Die dramatische Wendung geht auf eine Erklärung der Abgeordneten Beutler vom Vorabend zurück. Die Republikanerin erklärte, der republikanische Minderheitsführer im Repräsentantenhaus, Kevin McCarthy, habe ihr gesagt, dass Trump während der Kapitol-Erstürmung in einem Telefonat Sympathien für die Angreifer gezeigt habe.

Demnach versuchte McCarthy Trump am 6. Januar zu überzeugen, die Angreifer zu einem Rückzug aus dem Kapitol aufzurufen. Trump habe dies verweigert und gesagt: "Nun, Kevin, ich denke, diese Leute sind aufgebrachter über die (Präsidentschafts-)Wahl als du."

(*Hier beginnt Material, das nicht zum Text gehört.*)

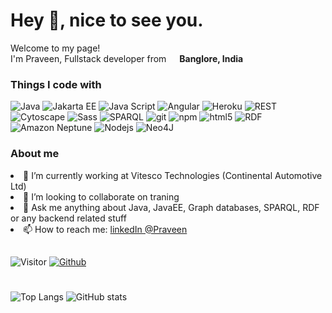 <h1>Hey 👋, nice to see you.</h1>

 

<p>Welcome to my page! </br> I'm Praveen, Fullstack developer from <img src="https://upload.wikimedia.org/wikipedia/en/4/41/Flag_of_India.svg" width="13"/> <b>Banglore, India</b> </p>
<h3>Things I code with</h3>
<p>
  <img alt="Java" src="https://img.shields.io/badge/-Java-45b8d8?style=flat-square&logo=java&logoColor=white" />
  <img alt="Jakarta EE" src="https://img.shields.io/badge/-J2EE-8DD6F9?style=flat-square&logo=j2ee&logoColor=white" />   
  <img alt="Java Script" src="https://img.shields.io/badge/-JavaScript-007ACC?style=flat-square&logo=javascript&logoColor=white" />  
   <img alt="Angular" src="https://img.shields.io/badge/-angular-43853d?style=flat-square&logo=Angular&logoColor=white" />  
  <img alt="Heroku" src="https://img.shields.io/badge/-Heroku-430098?style=flat-square&logo=heroku&logoColor=white" />
  <img alt="REST" src="https://img.shields.io/badge/-REST-764ABC?style=flat-square&logo=rest&logoColor=white" />
  <img alt="Cytoscape" src="https://img.shields.io/badge/-Cytoscape-E10098?style=flat-square&logo=cytoscape&logoColor=white" />
  <img alt="Sass" src="https://img.shields.io/badge/-Sass-CC6699?style=flat-square&logo=sass&logoColor=white" />
  <img alt="SPARQL" src="https://img.shields.io/badge/-SPARQL-db7092?style=flat-square&logo=sparql&logoColor=white" />
  <img alt="git" src="https://img.shields.io/badge/-Git-F05032?style=flat-square&logo=git&logoColor=white" />
  <img alt="npm" src="https://img.shields.io/badge/-NPM-CB3837?style=flat-square&logo=npm&logoColor=white" />
  <img alt="html5" src="https://img.shields.io/badge/-HTML5-E34F26?style=flat-square&logo=html5&logoColor=white" /> 
  <img alt="RDF" src="https://img.shields.io/badge/-RDF-13aa52?style=flat-square&logo=rdf&logoColor=white" />
  <img alt="Amazon Neptune" src="https://img.shields.io/badge/-AWS-13aa52?style=flat-square&logo=aws&logoColor=white" />
  <img alt="Nodejs" src="https://img.shields.io/badge/-Nodejs-43853d?style=flat-square&logo=Node.js&logoColor=white" />
  <img alt="Neo4J" src="https://img.shields.io/badge/-Neo4J-43853d?style=flat-square&logo=neo4j&logoColor=white" />
</p>
<h3>About me</h3>
<ui>
  <li>
🔭 I’m currently working at Vitesco Technologies (Continental Automotive Ltd)
  </li>
   <li>
👯 I’m looking to collaborate on traning
   </li>
   <li>
💬 Ask me anything about Java, JavaEE, Graph databases, SPARQL, RDF or any backend related stuff
     </li>
   <li>
     📫 How to reach me: <a href="https://www.linkedin.com/in/praveen-kumar-18a7aa169/"> linkedIn @Praveen </a>
     </li>
  </ui>
  
##
![Visitor](https://visitor-badge.laobi.icu/badge?page_id=Praveen3134) 
[![Github](https://img.shields.io/github/followers/Praveen3134?label=Follow&style=social)](https://github.com/Praveen3134)
#
![Top Langs](https://github-readme-stats.vercel.app/api/top-langs/?username=Praveen3134&theme=tokyonight)
![GitHub stats](https://github-readme-stats.vercel.app/api?username=Praveen3134&show_icons=true&theme=tokyonight)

Anklageführer Raskin sagte am Samstag, das seien "breaking news". Die Abgeordnete müsse vor dem Senat aussagen, möglicherweise über den Online-Videodienst Zoom.

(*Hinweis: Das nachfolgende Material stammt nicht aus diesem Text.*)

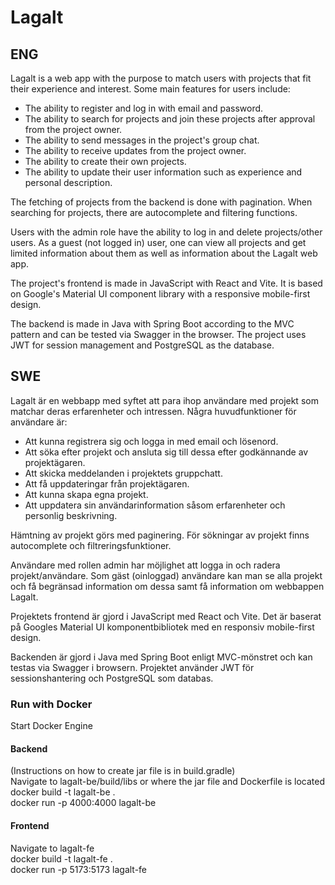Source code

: # Lagalt

## ENG

Lagalt is a web app with the purpose to match users with projects that fit their experience and interest. Some main features for users include:

- The ability to register and log in with email and password.
- The ability to search for projects and join these projects after approval from the project owner.
- The ability to send messages in the project's group chat.
- The ability to receive updates from the project owner.
- The ability to create their own projects.
- The ability to update their user information such as experience and personal description.

The fetching of projects from the backend is done with pagination. When searching for projects, there are autocomplete and filtering functions. 

Users with the admin role have the ability to log in and delete projects/other users. As a guest (not logged in) user, one can view all projects and get limited information about them as well as information about the Lagalt web app.

The project's frontend is made in JavaScript with React and Vite. It is based on Google's Material UI component library with a responsive mobile-first design.

The backend is made in Java with Spring Boot according to the MVC pattern and can be tested via Swagger in the browser. The project uses JWT for session management and PostgreSQL as the database.

## SWE

Lagalt är en webbapp med syftet att para ihop användare med projekt som matchar deras erfarenheter och intressen. Några huvudfunktioner för användare är:

- Att kunna registrera sig och logga in med email och lösenord.
- Att söka efter projekt och ansluta sig till dessa efter godkännande av projektägaren.
- Att skicka meddelanden i projektets gruppchatt.
- Att få uppdateringar från projektägaren.
- Att kunna skapa egna projekt.
- Att uppdatera sin användarinformation såsom erfarenheter och personlig beskrivning.

Hämtning av projekt görs med paginering. För sökningar av projekt finns autocomplete och filtreringsfunktioner. 

Användare med rollen admin har möjlighet att logga in och radera projekt/användare. Som gäst (oinloggad) användare kan man se alla projekt och få begränsad information om dessa samt få information om webbappen Lagalt.

Projektets frontend är gjord i JavaScript med React och Vite. Det är baserat på Googles Material UI komponentbibliotek med en responsiv mobile-first design.

Backenden är gjord i Java med Spring Boot enligt MVC-mönstret och kan testas via Swagger i browsern. Projektet använder JWT för sessionshantering och PostgreSQL som databas.


### Run with Docker
Start Docker Engine
#### Backend 
(Instructions on how to create jar file is in build.gradle)  
Navigate to lagalt-be/build/libs or where the jar file and Dockerfile is located   
docker build -t lagalt-be .  
docker run -p 4000:4000 lagalt-be  
#### Frontend
Navigate to lagalt-fe  
docker build -t lagalt-fe .  
docker run -p 5173:5173 lagalt-fe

Das wird aber nicht geschehen. Demokraten und Republikaner einigten sich in der Folge darauf, eine schriftliche Erklärung Beutlers formell als Beweisdokument aufzunehmen. Die demokratischen Ankläger verzichteten damit auf eine Vorladung der Abgeordneten.

Beim letzten Impeachment-Prozess gegen Trump vor einem Jahr wegen der Ukraine-Affäre hatte es vor dem Senat keine Zeugen gegeben. Die Republikaner hatten das mit ihrer damaligen Mehrheit in der Kongresskammer verhindert.

Die Demokraten machen Trump für die Kapitol-Erstürmung mit fünf Toten verantwortlich. Sie werfen ihm "Anstiftung zum Aufruhr" vor und wollen, dass er nie wieder ein öffentliches Amt auf Bundesebene ausüben darf.

Eine Verurteilung Trumps hatte zuletzt als nahezu ausgeschlossen gegolten. Für die für einen Schuldspruch notwendige Zweidrittelmehrheit müssten mindestens 17 Senatoren der Republikaner gemeinsam mit den 50 Demokraten stimmen. Es wurde erwartet, dass die breite Mehrheit der Republikaner für einen Freispruch stimmen würde. Zuletzt erklärte Medienberichten zufolge der Anführer der US-Republikaner im Senat, Mitch McConnell, er wolle gegen eine Verurteilung stimmen.